Take every line from the entries below that includes the word "comes" and copy it.

**Records supplied:**
════════════════════
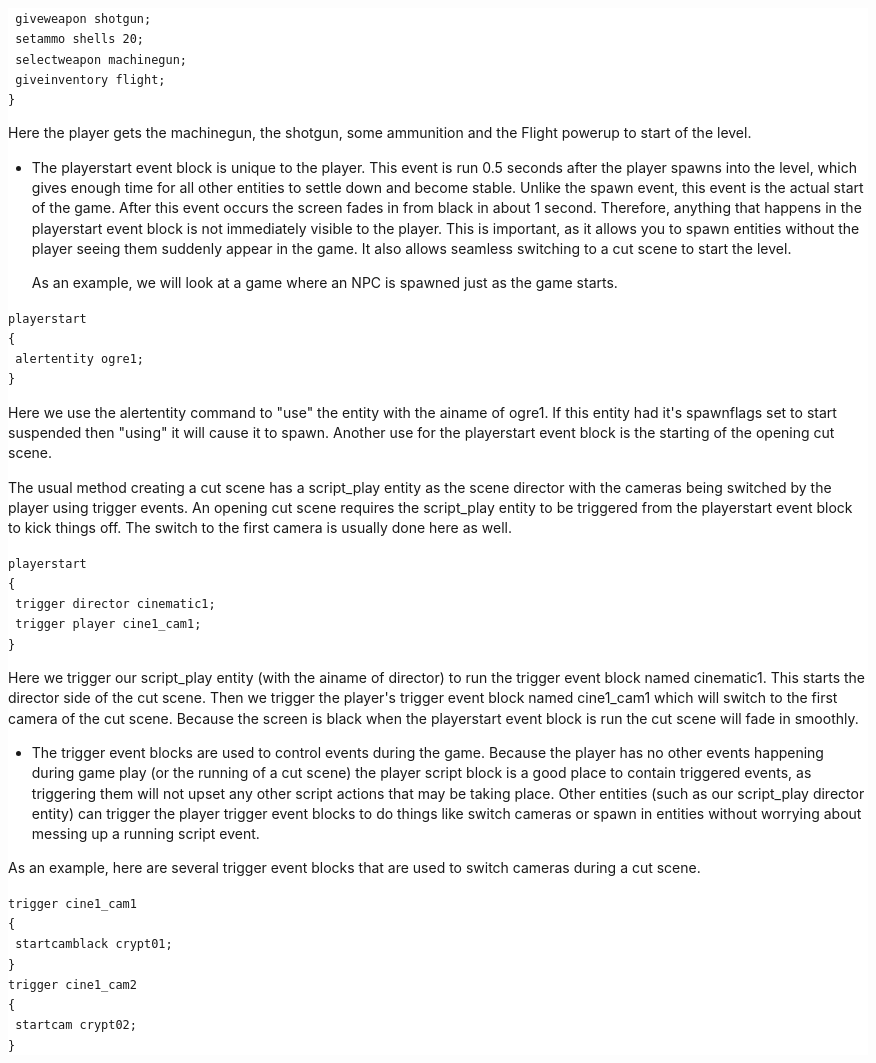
 ```
 giveweapon shotgun;
 setammo shells 20;
 selectweapon machinegun;
 giveinventory flight;
}
```
Here the player gets the machinegun, the shotgun, some ammunition and the Flight powerup to start of the level.

* The playerstart event block is unique to the player. This event is run 0.5 seconds after the player spawns into the level, which gives enough time for all other entities to settle down and become stable. Unlike the spawn event, this event is the actual start of the game. After this event occurs the screen fades in from black in about 1 second. Therefore, anything that happens in the playerstart event block is not immediately visible to the player. This is important, as it allows you to spawn entities without the player seeing them suddenly appear in the game. It also allows seamless switching to a cut scene to start the level.

    As an example, we will look at a game where an NPC is spawned just as the game starts.
```
playerstart
{
 alertentity ogre1;
}
```
Here we use the alertentity command to "use" the entity with the ainame of ogre1. If this entity had it's spawnflags set to start suspended then "using" it will cause it to spawn. Another use for the playerstart event block is the starting of the opening cut scene.

The usual method creating a cut scene has a script_play entity as the scene director with the cameras being switched by the player using trigger events. An opening cut scene requires the script_play entity to be triggered from the playerstart event block to kick things off. The switch to the first camera is usually done here as well.
```
playerstart
{
 trigger director cinematic1;
 trigger player cine1_cam1;
}
```
Here we trigger our script_play entity (with the ainame of director) to run the trigger event block named cinematic1. This starts the director side of the cut scene. Then we trigger the player's trigger event block named cine1_cam1 which will switch to the first camera of the cut scene. Because the screen is black when the playerstart event block is run the cut scene will fade in smoothly.

* The trigger event blocks are used to control events during the game. Because the player has no other events happening during game play (or the running of a cut scene) the player script block is a good place to contain triggered events, as triggering them will not upset any other script actions that may be taking place. Other entities (such as our script_play director entity) can trigger the player trigger event blocks to do things like switch cameras or spawn in entities without worrying about messing up a running script event.

As an example, here are several trigger event blocks that are used to switch cameras during a cut scene.
```
trigger cine1_cam1
{
 startcamblack crypt01;
}
trigger cine1_cam2
{
 startcam crypt02;
}
```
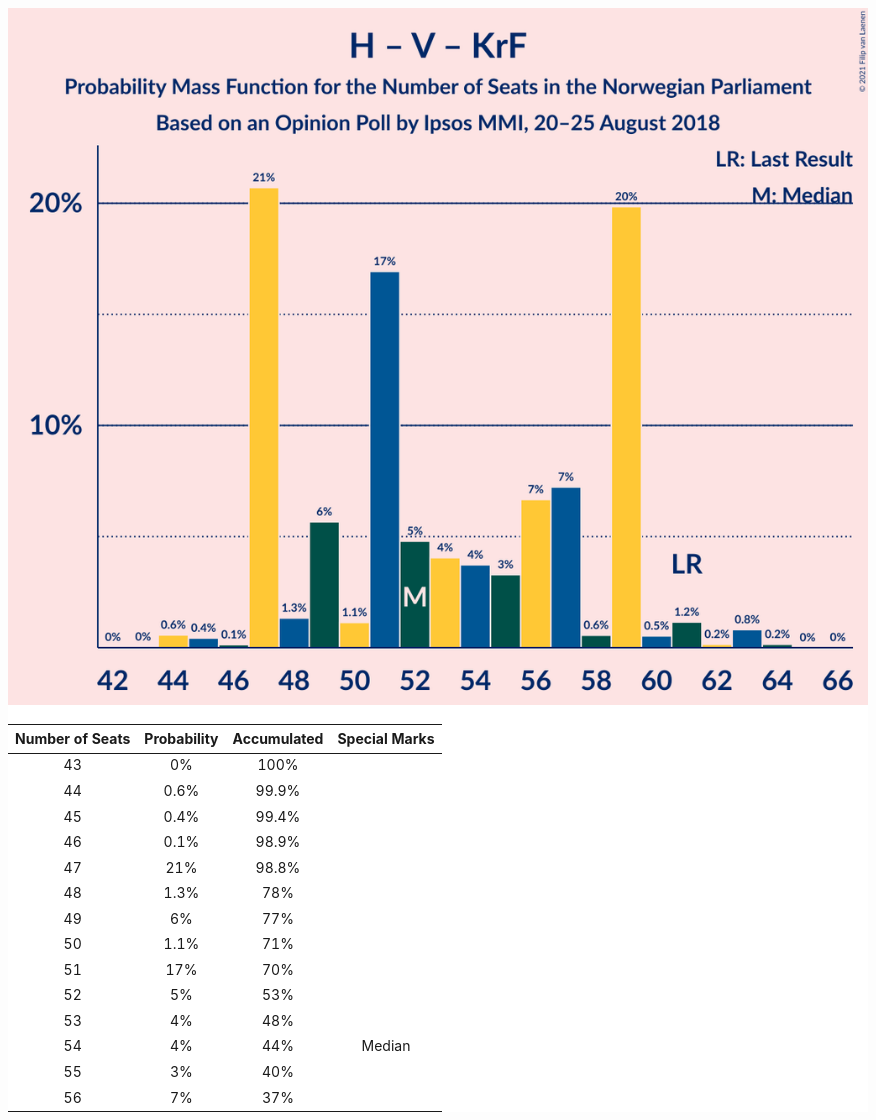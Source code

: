 ![Graph with seats probability mass function not yet produced](2018-08-25-IpsosMMI-coalitions-seats-pmf-h–v–krf.png "Seats Probability Mass Function")

| Number of Seats | Probability | Accumulated | Special Marks |
|:---------------:|:-----------:|:-----------:|:-------------:|
| 43 | 0% | 100% |  |
| 44 | 0.6% | 99.9% |  |
| 45 | 0.4% | 99.4% |  |
| 46 | 0.1% | 98.9% |  |
| 47 | 21% | 98.8% |  |
| 48 | 1.3% | 78% |  |
| 49 | 6% | 77% |  |
| 50 | 1.1% | 71% |  |
| 51 | 17% | 70% |  |
| 52 | 5% | 53% |  |
| 53 | 4% | 48% |  |
| 54 | 4% | 44% | Median |
| 55 | 3% | 40% |  |
| 56 | 7% | 37% |  |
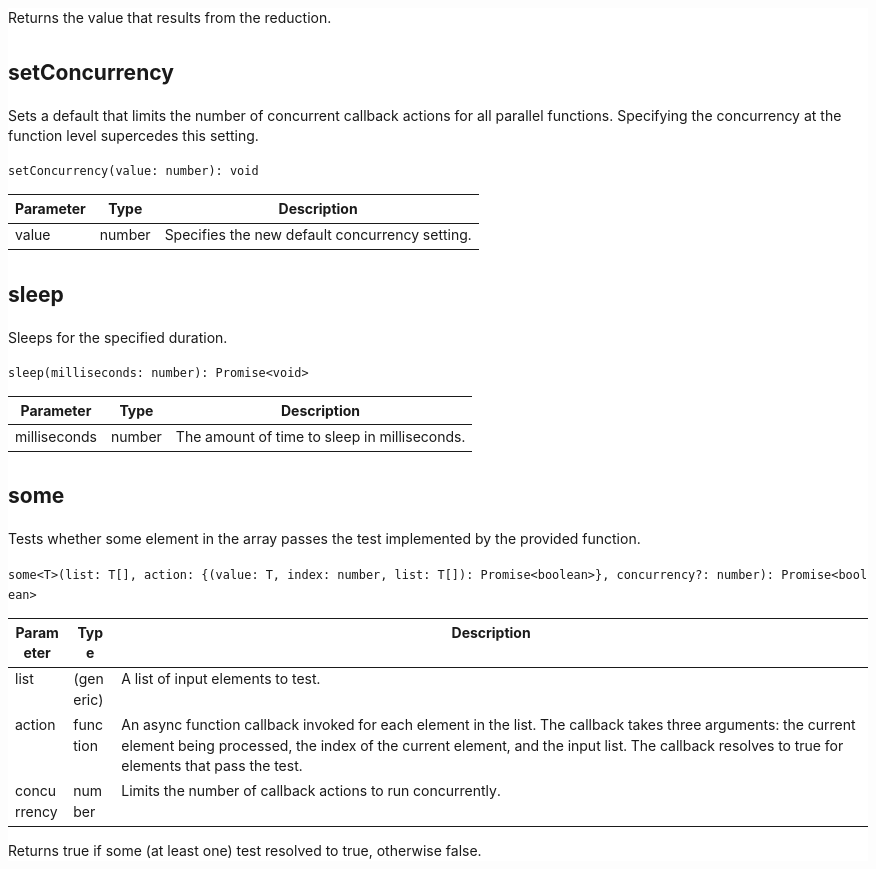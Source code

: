 Returns the value that results from the reduction.

## setConcurrency

Sets a default that limits the number of concurrent callback actions for all parallel functions.
Specifying the concurrency at the function level supercedes this setting.

`setConcurrency(value: number): void`

| Parameter  | Type            | Description                                                                 |
| ---------- | --------------- | --------------------------------------------------------------------------- |
| value      | number          | Specifies the new default concurrency setting.                              |


## sleep

Sleeps for the specified duration.

`sleep(milliseconds: number): Promise<void>`

| Parameter  | Type            | Description                                                                 |
| ------------ | ------------- | --------------------------------------------------------------------------- |
| milliseconds | number        | The amount of time to sleep in milliseconds.                                |


## some

Tests whether some element in the array passes the test implemented by the provided function.

`some<T>(list: T[], action: {(value: T, index: number, list: T[]): Promise<boolean>}, concurrency?: number): Promise<boolean>`

| Parameter   | Type           | Description                                                                 |
| ----------- | -------------- | --------------------------------------------------------------------------- |
| list        | (generic)      | A list of input elements to test.                                           |
| action      | function       | An async function callback invoked for each element in the list. The callback takes three arguments: the current element being processed, the index of the current element, and the input list. The callback resolves to true for elements that pass the test. |
| concurrency | number         | Limits the number of callback actions to run concurrently.                  |

Returns true if some (at least one) test resolved to true, otherwise false.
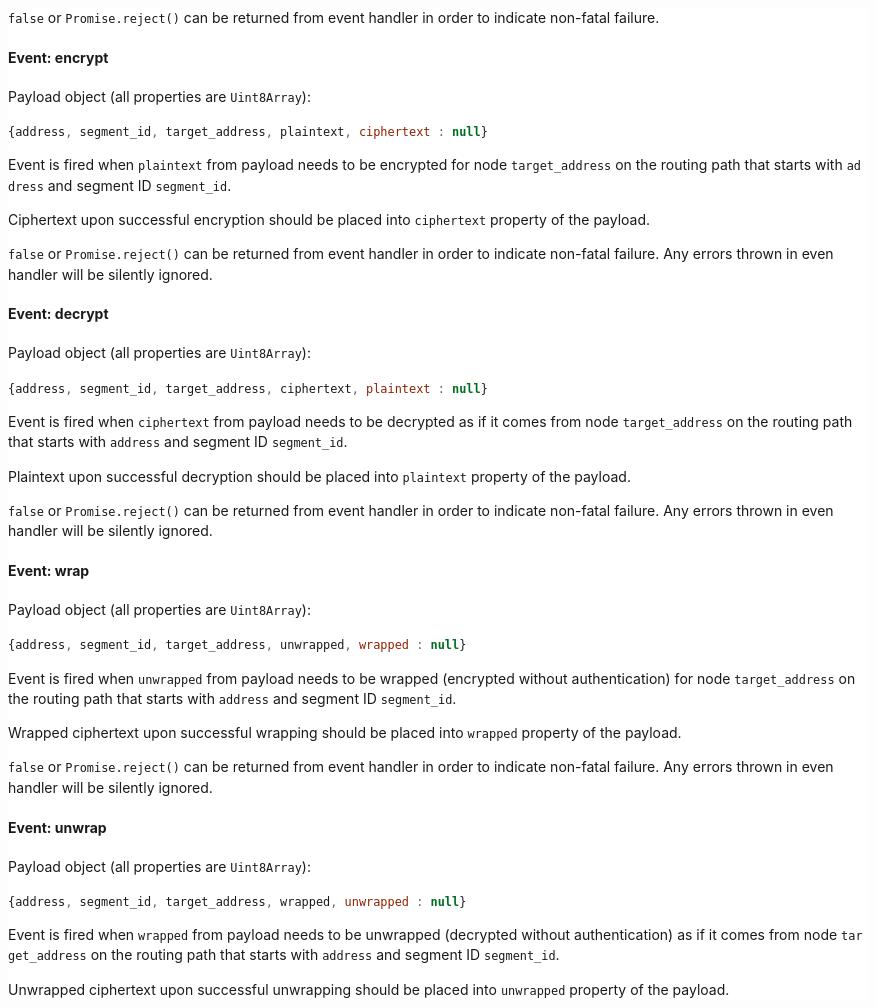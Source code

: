 `false` or `Promise.reject()` can be returned from event handler in order to indicate non-fatal failure.

#### Event: encrypt
Payload object (all properties are `Uint8Array`):
```javascript
{address, segment_id, target_address, plaintext, ciphertext : null}
```
Event is fired when `plaintext` from payload needs to be encrypted for node `target_address` on the routing path that starts with `address` and segment ID `segment_id`.

Ciphertext upon successful encryption should be placed into `ciphertext` property of the payload.

`false` or `Promise.reject()` can be returned from event handler in order to indicate non-fatal failure. Any errors thrown in even handler will be silently ignored.

#### Event: decrypt
Payload object (all properties are `Uint8Array`):
```javascript
{address, segment_id, target_address, ciphertext, plaintext : null}
```
Event is fired when `ciphertext` from payload needs to be decrypted as if it comes from node `target_address` on the routing path that starts with `address` and segment ID `segment_id`.

Plaintext upon successful decryption should be placed into `plaintext` property of the payload.

`false` or `Promise.reject()` can be returned from event handler in order to indicate non-fatal failure. Any errors thrown in even handler will be silently ignored.

#### Event: wrap
Payload object (all properties are `Uint8Array`):
```javascript
{address, segment_id, target_address, unwrapped, wrapped : null}
```
Event is fired when `unwrapped` from payload needs to be wrapped (encrypted without authentication) for node `target_address` on the routing path that starts with `address` and segment ID `segment_id`.

Wrapped ciphertext upon successful wrapping should be placed into `wrapped` property of the payload.

`false` or `Promise.reject()` can be returned from event handler in order to indicate non-fatal failure. Any errors thrown in even handler will be silently ignored.

#### Event: unwrap
Payload object (all properties are `Uint8Array`):
```javascript
{address, segment_id, target_address, wrapped, unwrapped : null}
```
Event is fired when `wrapped` from payload needs to be unwrapped (decrypted without authentication) as if it comes from node `target_address` on the routing path that starts with `address` and segment ID `segment_id`.

Unwrapped ciphertext upon successful unwrapping should be placed into `unwrapped` property of the payload.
════════════════════
**Solved exercise:**
Event is fired when `ciphertext` from payload needs to be decrypted as if it comes from node `target_address` on the routing path that starts with `address` and segment ID `segment_id`.
Event is fired when `wrapped` from payload needs to be unwrapped (decrypted without authentication) as if it comes from node `target_address` on the routing path that starts with `address` and segment ID `segment_id`.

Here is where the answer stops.